How much is probable to get a question similar to this one on test day?
What level do you think is this question?

Thanks in advance :)
Show more
Dear pepo
I'm happy to respond. :-) If I understand correctly, this is the mathematical expression you were trying to convey:
Attachment:
root expression.JPG
root expression.JPG [ 10.43 KiB | Viewed 15143 times ]
Is this correct? It is not clear to me how to use the LaTex math notation to generate nested roots. Perhaps Bunuel or another expert can demonstrate that.

If I have the expression correct, this is a 100% valid question, a very clever question, very easy to do in one's head. It's important to know the fundamental polynomial patterns, the Square of a Difference and the Difference of Two Squares.

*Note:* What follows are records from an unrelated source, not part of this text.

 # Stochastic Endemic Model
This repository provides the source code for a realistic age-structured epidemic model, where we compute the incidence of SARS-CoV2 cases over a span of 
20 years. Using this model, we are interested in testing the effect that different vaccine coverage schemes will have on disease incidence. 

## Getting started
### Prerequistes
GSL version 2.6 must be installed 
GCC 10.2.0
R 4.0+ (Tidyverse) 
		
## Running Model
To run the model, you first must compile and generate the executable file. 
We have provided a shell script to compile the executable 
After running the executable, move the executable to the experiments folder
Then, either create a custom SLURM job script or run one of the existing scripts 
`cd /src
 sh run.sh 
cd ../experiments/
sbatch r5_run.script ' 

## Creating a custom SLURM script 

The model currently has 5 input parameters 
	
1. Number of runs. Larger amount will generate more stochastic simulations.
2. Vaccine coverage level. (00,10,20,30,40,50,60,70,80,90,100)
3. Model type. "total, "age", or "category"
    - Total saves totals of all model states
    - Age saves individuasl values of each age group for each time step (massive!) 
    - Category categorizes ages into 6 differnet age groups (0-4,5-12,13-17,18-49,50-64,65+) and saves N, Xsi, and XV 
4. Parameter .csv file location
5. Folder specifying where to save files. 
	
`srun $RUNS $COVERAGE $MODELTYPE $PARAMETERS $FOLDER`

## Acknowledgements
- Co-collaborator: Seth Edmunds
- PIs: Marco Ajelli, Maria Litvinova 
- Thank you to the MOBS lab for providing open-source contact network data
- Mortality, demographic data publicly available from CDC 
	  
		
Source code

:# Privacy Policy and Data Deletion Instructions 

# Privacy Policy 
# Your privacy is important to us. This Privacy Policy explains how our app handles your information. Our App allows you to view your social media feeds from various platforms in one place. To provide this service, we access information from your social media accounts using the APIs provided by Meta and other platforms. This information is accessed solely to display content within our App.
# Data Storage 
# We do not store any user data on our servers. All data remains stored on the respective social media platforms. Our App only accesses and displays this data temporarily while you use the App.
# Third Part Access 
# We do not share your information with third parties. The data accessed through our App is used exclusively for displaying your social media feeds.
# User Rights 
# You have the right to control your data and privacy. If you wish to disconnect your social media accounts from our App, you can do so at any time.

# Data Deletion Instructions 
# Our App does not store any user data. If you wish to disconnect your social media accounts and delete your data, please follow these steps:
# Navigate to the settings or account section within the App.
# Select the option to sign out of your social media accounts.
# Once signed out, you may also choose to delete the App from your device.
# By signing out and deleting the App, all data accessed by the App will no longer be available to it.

The square of the difference formula is
\((A - B)^2 = A^2 - 2AB + B^2\)
First look at the square of the individual terms.
\(A^2 = 15 + 4\sqrt{14}\)
\(B^2 = 15 - 4\sqrt{14}\)
When we add those, the radical expressions cancel, and we just get 30.

The cross term is more interesting. We combine the two radicals, and underneath the radicals, we get the difference of two squares pattern:
\((p + q)( p - q) = p^2 - q^2\)
Think about what's under the radical.
\((15 + 4\sqrt{14})(15 - 4\sqrt{14}) = 15^2 - (4^2)(14) = 15^2 - (16)(14)\)
We don't even have to do the calculation at the end: we simply need to recognize some advanced math factoring. From the difference of two squares,
\((K + 1)(K - 1) = K^2 - 1\)
For any integer K, the product of the integer one bigger (K + 1) and one smaller (K - 1) will always be one less than K^2. Without doing a calculation, we know that (16)(14) is exactly one less than 15^2. Thus, everything under the radical simplifies to 1. Thus
\(2AB = 2\)
and
\((A - B)^2 = A^2 - 2AB + B^2 = 30 - 2 = 28\)
Answer = (A)

Yes, this problem is full of material you should know well by test day. Please let me know if you have any questions.

Mike :-)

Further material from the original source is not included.